## YOUR ASSIGNMENT:
Provide an exact reproduction of every entry.

## THE INPUT:
- - -
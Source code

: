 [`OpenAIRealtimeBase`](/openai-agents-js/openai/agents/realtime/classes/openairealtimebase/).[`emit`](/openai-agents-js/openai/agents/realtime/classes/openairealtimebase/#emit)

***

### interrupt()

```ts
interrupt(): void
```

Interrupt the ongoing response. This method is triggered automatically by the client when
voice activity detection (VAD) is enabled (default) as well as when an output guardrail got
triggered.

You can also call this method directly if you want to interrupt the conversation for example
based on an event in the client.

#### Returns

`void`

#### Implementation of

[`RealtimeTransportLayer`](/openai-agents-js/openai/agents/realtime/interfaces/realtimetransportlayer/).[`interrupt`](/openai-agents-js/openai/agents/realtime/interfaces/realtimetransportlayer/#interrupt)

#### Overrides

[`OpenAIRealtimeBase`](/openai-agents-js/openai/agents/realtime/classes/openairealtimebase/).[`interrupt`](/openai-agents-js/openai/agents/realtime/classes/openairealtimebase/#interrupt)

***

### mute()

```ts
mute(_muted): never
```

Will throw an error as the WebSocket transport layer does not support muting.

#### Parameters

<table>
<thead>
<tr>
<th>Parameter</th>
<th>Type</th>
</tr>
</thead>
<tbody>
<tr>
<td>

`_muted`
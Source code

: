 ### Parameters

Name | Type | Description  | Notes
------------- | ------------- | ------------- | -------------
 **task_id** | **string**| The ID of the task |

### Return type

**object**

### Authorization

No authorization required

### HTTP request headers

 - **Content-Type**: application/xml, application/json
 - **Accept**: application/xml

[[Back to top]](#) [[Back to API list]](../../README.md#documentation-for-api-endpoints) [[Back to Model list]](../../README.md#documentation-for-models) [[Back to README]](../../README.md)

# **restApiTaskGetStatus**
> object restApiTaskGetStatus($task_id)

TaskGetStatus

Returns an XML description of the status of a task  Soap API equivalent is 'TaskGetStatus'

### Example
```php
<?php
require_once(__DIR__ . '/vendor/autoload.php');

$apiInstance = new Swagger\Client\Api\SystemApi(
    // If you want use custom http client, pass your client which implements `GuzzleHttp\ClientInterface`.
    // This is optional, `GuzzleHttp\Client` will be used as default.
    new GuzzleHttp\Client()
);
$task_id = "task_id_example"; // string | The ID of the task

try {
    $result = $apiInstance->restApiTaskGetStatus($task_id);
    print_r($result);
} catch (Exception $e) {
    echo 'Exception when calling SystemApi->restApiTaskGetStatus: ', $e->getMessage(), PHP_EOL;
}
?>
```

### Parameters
- - -
## WORKED SOLUTION:
Source code

: [`OpenAIRealtimeBase`](/openai-agents-js/openai/agents/realtime/classes/openairealtimebase/).[`emit`](/openai-agents-js/openai/agents/realtime/classes/openairealtimebase/#emit)

***

### interrupt()

```ts
interrupt(): void
```

Interrupt the ongoing response. This method is triggered automatically by the client when
voice activity detection (VAD) is enabled (default) as well as when an output guardrail got
triggered.

You can also call this method directly if you want to interrupt the conversation for example
based on an event in the client.

#### Returns

`void`

#### Implementation of

[`RealtimeTransportLayer`](/openai-agents-js/openai/agents/realtime/interfaces/realtimetransportlayer/).[`interrupt`](/openai-agents-js/openai/agents/realtime/interfaces/realtimetransportlayer/#interrupt)

#### Overrides

[`OpenAIRealtimeBase`](/openai-agents-js/openai/agents/realtime/classes/openairealtimebase/).[`interrupt`](/openai-agents-js/openai/agents/realtime/classes/openairealtimebase/#interrupt)

***

### mute()

```ts
mute(_muted): never
```

Will throw an error as the WebSocket transport layer does not support muting.

#### Parameters

<table>
<thead>
<tr>
<th>Parameter</th>
<th>Type</th>
</tr>
</thead>
<tbody>
<tr>
<td>

`_muted`
Source code

: ### Parameters

Name | Type | Description  | Notes
------------- | ------------- | ------------- | -------------
 **task_id** | **string**| The ID of the task |

### Return type

**object**

### Authorization

No authorization required

### HTTP request headers

 - **Content-Type**: application/xml, application/json
 - **Accept**: application/xml

[[Back to top]](#) [[Back to API list]](../../README.md#documentation-for-api-endpoints) [[Back to Model list]](../../README.md#documentation-for-models) [[Back to README]](../../README.md)

# **restApiTaskGetStatus**
> object restApiTaskGetStatus($task_id)

TaskGetStatus

Returns an XML description of the status of a task  Soap API equivalent is 'TaskGetStatus'

### Example
```php
<?php
require_once(__DIR__ . '/vendor/autoload.php');

$apiInstance = new Swagger\Client\Api\SystemApi(
    // If you want use custom http client, pass your client which implements `GuzzleHttp\ClientInterface`.
    // This is optional, `GuzzleHttp\Client` will be used as default.
    new GuzzleHttp\Client()
);
$task_id = "task_id_example"; // string | The ID of the task

try {
    $result = $apiInstance->restApiTaskGetStatus($task_id);
    print_r($result);
} catch (Exception $e) {
    echo 'Exception when calling SystemApi->restApiTaskGetStatus: ', $e->getMessage(), PHP_EOL;
}
?>
```

### Parameters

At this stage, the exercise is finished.